Little progress was made during the winter of 1883, as Gautreau was distracted by social engagements, and was not by nature inclined to the discipline of sitting for a portrait. At her suggestion, Sargent traveled to her estate in Brittany in June, where he commenced a series of preparatory works in pencil, watercolors, and oils. About thirty drawings resulted from these sessions, in which many poses were attempted. Like the eventual portrait, an oil sketch entitled Madame Gautreau Drinking a Toast (Isabella Stewart Gardner Museum), shows the subject's profile and bare arms against a dark background, but is of a more freely brushed and informal character.

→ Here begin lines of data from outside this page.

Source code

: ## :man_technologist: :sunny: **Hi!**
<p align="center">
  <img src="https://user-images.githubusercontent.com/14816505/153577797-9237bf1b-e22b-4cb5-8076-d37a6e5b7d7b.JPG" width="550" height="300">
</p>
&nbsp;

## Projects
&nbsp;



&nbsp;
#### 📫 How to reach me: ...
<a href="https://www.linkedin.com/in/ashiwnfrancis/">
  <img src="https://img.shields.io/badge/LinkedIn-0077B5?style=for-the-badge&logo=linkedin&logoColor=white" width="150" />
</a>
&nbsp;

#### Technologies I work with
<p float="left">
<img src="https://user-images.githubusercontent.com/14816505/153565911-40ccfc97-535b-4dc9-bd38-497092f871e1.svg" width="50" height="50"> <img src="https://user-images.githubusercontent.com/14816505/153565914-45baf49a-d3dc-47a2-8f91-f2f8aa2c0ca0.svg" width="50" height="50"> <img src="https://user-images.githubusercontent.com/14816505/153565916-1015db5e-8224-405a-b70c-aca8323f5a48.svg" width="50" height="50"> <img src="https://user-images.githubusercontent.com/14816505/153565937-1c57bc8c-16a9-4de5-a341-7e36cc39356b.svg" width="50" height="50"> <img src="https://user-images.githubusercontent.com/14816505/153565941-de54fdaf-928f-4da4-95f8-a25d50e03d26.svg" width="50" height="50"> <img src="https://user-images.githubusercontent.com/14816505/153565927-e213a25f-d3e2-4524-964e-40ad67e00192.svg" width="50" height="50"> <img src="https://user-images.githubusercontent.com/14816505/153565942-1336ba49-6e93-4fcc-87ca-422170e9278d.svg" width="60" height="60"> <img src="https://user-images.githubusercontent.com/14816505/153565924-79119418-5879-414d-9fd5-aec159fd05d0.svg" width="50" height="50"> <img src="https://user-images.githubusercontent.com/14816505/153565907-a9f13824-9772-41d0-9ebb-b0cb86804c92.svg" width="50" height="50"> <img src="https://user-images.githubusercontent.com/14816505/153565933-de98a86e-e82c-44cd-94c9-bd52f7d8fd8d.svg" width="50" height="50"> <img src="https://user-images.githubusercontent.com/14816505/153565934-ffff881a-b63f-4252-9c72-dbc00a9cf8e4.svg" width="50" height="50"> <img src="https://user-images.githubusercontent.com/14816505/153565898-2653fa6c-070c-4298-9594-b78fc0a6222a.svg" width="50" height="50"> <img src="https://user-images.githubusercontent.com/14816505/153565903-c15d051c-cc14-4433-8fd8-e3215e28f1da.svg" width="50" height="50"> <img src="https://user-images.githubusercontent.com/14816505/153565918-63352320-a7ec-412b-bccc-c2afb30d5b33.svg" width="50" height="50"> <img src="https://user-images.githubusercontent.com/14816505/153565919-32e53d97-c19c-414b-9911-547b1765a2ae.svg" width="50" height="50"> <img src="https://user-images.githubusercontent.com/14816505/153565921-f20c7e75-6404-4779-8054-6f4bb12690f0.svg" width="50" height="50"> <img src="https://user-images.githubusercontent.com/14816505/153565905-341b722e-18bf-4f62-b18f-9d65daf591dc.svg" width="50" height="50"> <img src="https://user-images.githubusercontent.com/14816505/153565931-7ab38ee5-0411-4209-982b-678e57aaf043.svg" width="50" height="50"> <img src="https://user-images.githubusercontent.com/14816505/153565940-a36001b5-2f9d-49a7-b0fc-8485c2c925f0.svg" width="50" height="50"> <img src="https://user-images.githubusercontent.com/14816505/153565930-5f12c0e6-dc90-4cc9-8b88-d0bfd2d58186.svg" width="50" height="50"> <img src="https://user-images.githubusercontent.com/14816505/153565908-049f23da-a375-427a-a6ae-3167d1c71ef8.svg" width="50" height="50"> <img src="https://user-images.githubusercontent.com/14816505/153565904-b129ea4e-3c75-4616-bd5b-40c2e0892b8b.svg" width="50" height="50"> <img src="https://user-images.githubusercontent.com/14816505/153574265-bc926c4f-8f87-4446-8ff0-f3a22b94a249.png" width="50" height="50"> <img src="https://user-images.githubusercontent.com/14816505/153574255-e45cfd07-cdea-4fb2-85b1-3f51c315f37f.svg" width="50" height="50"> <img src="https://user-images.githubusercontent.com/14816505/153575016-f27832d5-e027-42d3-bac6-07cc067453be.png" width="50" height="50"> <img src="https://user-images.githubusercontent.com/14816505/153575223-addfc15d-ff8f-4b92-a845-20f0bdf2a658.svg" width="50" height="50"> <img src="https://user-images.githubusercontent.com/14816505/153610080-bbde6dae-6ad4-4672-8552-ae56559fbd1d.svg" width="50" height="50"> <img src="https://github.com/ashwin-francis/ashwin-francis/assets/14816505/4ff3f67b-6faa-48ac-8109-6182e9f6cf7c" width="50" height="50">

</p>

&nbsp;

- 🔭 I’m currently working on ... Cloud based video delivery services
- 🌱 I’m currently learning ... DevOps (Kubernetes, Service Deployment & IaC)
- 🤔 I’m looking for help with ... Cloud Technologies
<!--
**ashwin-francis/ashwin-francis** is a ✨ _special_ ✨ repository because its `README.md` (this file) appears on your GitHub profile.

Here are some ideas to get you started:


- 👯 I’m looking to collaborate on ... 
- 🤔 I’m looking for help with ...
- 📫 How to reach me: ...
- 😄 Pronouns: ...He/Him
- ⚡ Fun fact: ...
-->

Just as she had been in Paris, in the country Gautreau was bored by the process of sitting; here, too, there were social engagements, as well as the responsibilities of tending to her four-year-old daughter, her mother, house guests, and a full domestic staff. Sargent complained of "the unpaintable beauty and hopeless laziness of Madame Gautreau."

Execution
As in his previous entries to the Salon, The Daughters of Edward Darley Boit and El Jaleo, Sargent chose a canvas of dimensions large enough to ensure notice on the crowded Salon walls. The pose proved to be different from any of those tried in the preliminary works. It necessitated that Gautreau stand with her body facing the artist while her head was turned away, her right arm extended behind her for support, her hand on a low table; the result was to create tension in the neck and arm as well as to emphasize the subject's elegant contours. For painting the artificial tone of Gautreau's pale skin, Sargent used a palette composed of lead white, rose madder, vermilion, viridian, and bone black.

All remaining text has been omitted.